Ценность рассказа Куприна «Извощик Петр», одного из наиболее ярких и пронзительных
в его творчестве, да и не его одного, заключается, как мне представляется,
в том, что он высвечивает недостающее звено купринской эволюции, его «хождения
по мукам», без которого нет и не может быть целостного представления о
писателе, его свершениях, замыслах, ошибках.
Даже при беглом знакомстве поражаешься публицистической открытости «Извощика
Петра», проникновенному личностному его началу. Мы знаем, что к теме трагической
разобщенности интеллигенции и народа, разрыва между ними Куприн обращался
и раньше («Поединок», «Мелюзга», «Черная молния», «Попрыгунья-стрекоза»).
Но теперь - в этом особый вес купринского рассказа - она дополняется и
осложняется поиском путей преодоления этого разрыва, тех черт и качеств
народной жизни, какие крепят и соединяют нацию в единое целое.
Оглядываясь на пережитое им лично, на жизнестойкость и способность народа
устоять в водовороте гражданской войны, сохранить себя как нацию, Куприн
не мог не задуматься над тем, что же произошло и происходит в мире,- задуматься,
конечно, по-своему, глядя со своей колокольни, лишь постепенно и с немалым
трудом проникая в ход общественного процесса.
Оторванность от родной земли, мертвящие условия эмиграции, естественно,
сказались на всем, что писал Куприн в зарубежье. Тем не менее в произведениях
тех лет, в том числе и публицистике, пробивалось и крепло все плодотворное
и жизнеспособное, чем особенно дорог нам Куприн. В 1920 году он пишет:
«Но все же, вопреки доводам разума и жестокому свидетельству, я - неисправимый
идеалист с седыми висками - я хочу верить в добро и красоту, творимые
не только одинокими подвижниками, но и целыми нациями» («Ориентация»,
11). Такова исходная мысль.

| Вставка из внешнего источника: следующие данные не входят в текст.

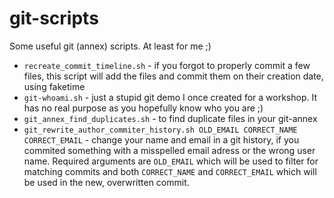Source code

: # git-scripts

Some useful git (annex) scripts. At least for me ;)

* `recreate_commit_timeline.sh` - if you forgot to properly commit a few files, this script will add the files and commit them on their creation date, using faketime
* `git-whoami.sh` - just a stupid git demo I once created for a workshop. It has no real purpose as you hopefully know who you are ;)
* `git_annex_find_duplicates.sh` - to find duplicate files in your git-annex
* `git_rewrite_author_commiter_history.sh OLD_EMAIL CORRECT_NAME CORRECT_EMAIL` - change your name and email in a git history, if you commited something with a misspelled email adress or the wrong user name. Required arguments are `OLD_EMAIL` which will be used to filter for matching commits and both `CORRECT_NAME` and `CORRECT_EMAIL` which will be used in the new, overwritten commit.

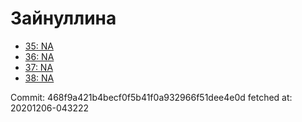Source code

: # Зайнуллина
- [35: NA](35.md)
- [36: NA](36.md)
- [37: NA](37.md)
- [38: NA](38.md)

Commit: 468f9a421b4becf0f5b41f0a932966f51dee4e0d
 fetched at: 20201206-043222
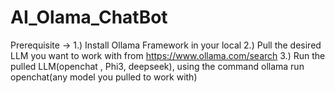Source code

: # AI_Olama_ChatBot
Prerequisite -> 1.) Install Ollama Framework in your local
2.) Pull the desired LLM you want to work with from https://www.ollama.com/search
3.) Run the pulled LLM(openchat , Phi3, deepseek), using the command ollama run openchat(any model you pulled to work with)
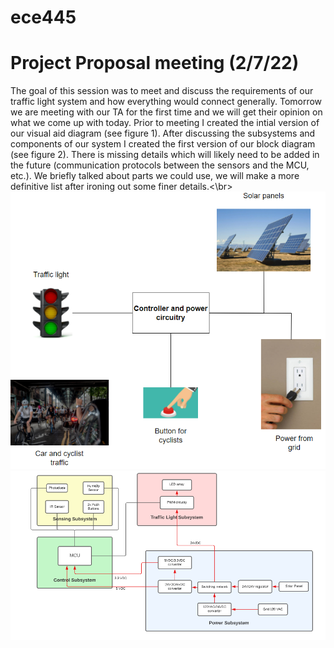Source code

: # ece445

# Project Proposal meeting (2/7/22)
The goal of this session was to meet and discuss the requirements of our traffic light system and how everything would connect generally. Tomorrow we are meeting with our TA for the first time and we will get their opinion on what we come up with today. Prior to meeting I created the intial version of our visual aid diagram (see figure 1). After discussing the subsystems and components of our system I created the first version of our block diagram (see figure 2). There is missing details which will likely need to be added in the future (communication protocols between the sensors and the MCU, etc.). We briefly talked about parts we could use, we will make a more definitive list after ironing out some finer details.<\br>
![Visual Aid](https://github.com/bobo-nums/ece445/blob/main/notebooks/richard/visual%20aid.PNG)
![Block Diagram V1](https://github.com/bobo-nums/ece445/blob/main/notebooks/richard/block_diagramV1.PNG)
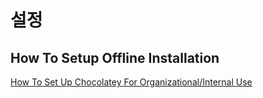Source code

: # 설정

## How To Setup Offline Installation
[How To Set Up Chocolatey For Organizational/Internal Use](https://github.com/chocolatey/choco/wiki/How-To-Setup-Offline-Installation)
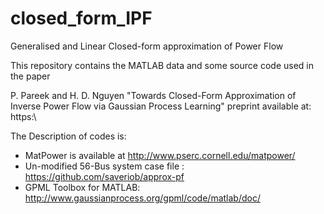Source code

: # closed_form_IPF

Generalised and Linear Closed-form approximation of Power Flow

This repository contains the MATLAB data and some source code used in the paper

P. Pareek and H. D. Nguyen "Towards Closed-Form Approximation of Inverse Power Flow via Gaussian Process Learning"
preprint available at: https:\\

The Description of codes is: 


- MatPower is available at http://www.pserc.cornell.edu/matpower/
- Un-modified 56-Bus system case file : https://github.com/saveriob/approx-pf
- GPML Toolbox for MATLAB: http://www.gaussianprocess.org/gpml/code/matlab/doc/ 

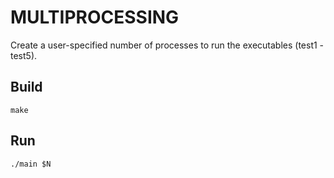 # MULTIPROCESSING

Create a user-specified number of processes to run the executables (test1 - test5).

## Build

    make

## Run

    ./main $N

За ней вскоре следует решительный вывод -
«упование на инстинктивный разум народа». Знаменательно предостережение
Куприна: «Людям, заранее готовящим себя в народные вожди, надо бы всего
ранее прислушаться, присмотреться и хорошенько взвесить: чего хочет народ.
Ибо надо быть слепым и глухим, чтобы не видеть и не слышать, и притворщиком
или обманщиком, чтобы не понимать, что будущее России скопляется в руках
народа» («Опора», 1925).
Одновременно происходят существенные сдвиги в мировосприятии Куприна.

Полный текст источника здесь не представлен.